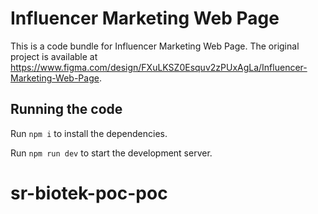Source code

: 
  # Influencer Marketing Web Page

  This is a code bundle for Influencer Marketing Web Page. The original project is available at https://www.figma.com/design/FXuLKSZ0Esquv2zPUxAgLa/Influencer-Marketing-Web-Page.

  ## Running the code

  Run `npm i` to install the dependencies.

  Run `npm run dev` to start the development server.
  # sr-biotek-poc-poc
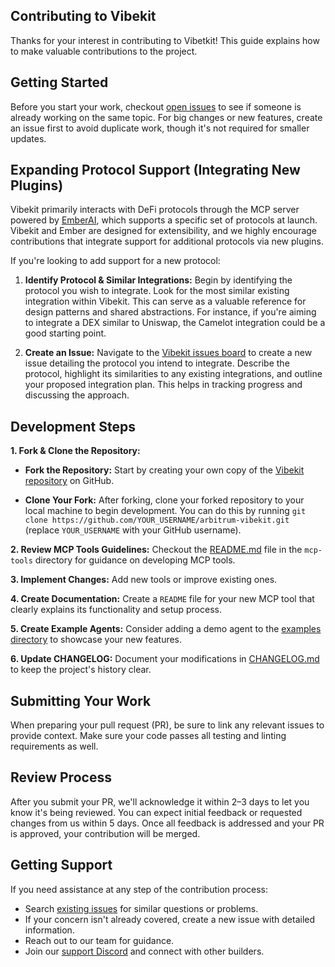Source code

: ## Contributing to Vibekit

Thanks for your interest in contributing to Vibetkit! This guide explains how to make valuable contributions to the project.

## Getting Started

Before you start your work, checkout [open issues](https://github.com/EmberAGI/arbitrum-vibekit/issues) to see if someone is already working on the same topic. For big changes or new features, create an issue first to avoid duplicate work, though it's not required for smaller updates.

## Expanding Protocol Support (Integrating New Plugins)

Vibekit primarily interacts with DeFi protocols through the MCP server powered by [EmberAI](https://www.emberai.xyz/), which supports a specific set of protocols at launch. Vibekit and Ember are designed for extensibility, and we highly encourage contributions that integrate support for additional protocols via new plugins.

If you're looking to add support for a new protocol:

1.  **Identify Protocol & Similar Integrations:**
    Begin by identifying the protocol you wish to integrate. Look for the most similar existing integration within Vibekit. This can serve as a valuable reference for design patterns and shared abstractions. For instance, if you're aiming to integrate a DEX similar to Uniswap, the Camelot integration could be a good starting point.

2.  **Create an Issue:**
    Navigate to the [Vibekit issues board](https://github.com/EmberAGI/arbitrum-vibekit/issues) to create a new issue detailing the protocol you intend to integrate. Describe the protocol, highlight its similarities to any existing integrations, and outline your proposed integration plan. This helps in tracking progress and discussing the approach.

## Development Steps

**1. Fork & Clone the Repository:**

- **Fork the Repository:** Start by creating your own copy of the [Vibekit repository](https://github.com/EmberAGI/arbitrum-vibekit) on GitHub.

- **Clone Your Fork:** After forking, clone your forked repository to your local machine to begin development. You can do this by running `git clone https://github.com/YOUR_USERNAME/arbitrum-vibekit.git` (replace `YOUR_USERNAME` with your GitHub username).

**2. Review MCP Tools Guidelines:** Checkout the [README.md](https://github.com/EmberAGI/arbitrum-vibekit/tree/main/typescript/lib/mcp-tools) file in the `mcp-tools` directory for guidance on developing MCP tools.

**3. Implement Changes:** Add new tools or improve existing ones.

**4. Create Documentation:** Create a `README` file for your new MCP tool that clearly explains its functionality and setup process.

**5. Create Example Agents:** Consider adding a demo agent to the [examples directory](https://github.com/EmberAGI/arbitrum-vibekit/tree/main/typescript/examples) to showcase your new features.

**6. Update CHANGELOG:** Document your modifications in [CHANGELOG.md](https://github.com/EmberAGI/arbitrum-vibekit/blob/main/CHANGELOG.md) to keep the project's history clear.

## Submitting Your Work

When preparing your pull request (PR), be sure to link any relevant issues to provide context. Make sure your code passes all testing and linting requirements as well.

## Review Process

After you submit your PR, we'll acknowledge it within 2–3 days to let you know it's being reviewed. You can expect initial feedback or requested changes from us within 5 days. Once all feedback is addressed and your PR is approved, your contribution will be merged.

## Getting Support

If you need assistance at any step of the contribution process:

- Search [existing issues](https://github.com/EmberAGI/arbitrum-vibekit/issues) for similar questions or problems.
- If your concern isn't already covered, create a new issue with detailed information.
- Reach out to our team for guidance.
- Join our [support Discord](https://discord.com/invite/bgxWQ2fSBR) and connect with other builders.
■ ■ ■
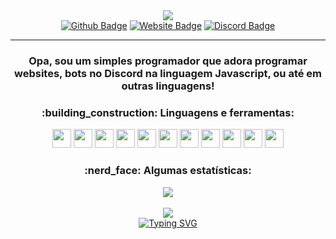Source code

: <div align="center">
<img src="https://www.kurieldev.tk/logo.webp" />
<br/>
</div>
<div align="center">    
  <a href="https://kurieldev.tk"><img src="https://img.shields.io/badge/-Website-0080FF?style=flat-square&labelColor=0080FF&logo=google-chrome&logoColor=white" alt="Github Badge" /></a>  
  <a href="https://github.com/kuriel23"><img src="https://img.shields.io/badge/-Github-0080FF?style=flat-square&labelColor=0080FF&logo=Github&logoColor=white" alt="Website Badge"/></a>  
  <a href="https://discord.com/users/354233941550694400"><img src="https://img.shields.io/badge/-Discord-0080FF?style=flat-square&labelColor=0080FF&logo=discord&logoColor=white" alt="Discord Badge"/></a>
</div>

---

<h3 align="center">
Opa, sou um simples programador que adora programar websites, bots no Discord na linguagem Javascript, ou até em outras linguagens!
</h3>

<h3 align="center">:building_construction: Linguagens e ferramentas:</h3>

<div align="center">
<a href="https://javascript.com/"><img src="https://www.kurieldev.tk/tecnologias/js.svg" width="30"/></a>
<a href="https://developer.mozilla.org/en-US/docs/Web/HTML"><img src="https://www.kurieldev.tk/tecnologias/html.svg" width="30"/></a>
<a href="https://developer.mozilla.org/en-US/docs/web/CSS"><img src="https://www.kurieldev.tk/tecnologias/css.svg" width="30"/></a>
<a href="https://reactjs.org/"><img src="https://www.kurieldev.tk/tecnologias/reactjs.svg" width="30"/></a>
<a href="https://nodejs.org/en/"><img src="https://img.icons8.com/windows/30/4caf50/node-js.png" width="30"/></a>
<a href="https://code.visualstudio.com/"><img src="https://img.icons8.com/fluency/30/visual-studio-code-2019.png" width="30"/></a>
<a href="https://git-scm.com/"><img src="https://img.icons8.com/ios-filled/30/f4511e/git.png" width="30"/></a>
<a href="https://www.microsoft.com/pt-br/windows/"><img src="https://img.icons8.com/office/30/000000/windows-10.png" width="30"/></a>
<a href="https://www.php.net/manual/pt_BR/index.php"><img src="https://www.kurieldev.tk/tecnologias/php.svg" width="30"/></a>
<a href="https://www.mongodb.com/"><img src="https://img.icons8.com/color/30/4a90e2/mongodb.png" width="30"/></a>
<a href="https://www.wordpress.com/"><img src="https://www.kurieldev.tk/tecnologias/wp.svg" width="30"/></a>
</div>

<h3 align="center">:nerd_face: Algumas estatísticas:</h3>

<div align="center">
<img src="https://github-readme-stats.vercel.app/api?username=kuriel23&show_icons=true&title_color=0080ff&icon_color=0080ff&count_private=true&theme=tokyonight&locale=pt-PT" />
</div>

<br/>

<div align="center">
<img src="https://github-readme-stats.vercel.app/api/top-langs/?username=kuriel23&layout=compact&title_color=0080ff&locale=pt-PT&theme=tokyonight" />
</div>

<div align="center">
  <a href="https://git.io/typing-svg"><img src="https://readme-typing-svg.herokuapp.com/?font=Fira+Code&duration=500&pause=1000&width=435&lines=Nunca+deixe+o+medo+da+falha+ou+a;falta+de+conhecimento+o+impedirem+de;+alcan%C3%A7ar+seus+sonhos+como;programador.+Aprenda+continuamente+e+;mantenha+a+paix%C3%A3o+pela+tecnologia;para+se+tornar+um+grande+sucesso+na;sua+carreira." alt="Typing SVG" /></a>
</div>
■ ■ ■
▶ Requirement
From the entries above, copy exactly the lines starting at the one with "# sr-biotek-poc-poc" and stopping at the one with "## Getting Started", keeping both ends. Drop the pictures.

▶ Exercise solution
  # sr-biotek-poc-poc
Source code

: ## Contributing to Vibekit

Thanks for your interest in contributing to Vibetkit! This guide explains how to make valuable contributions to the project.

## Getting Started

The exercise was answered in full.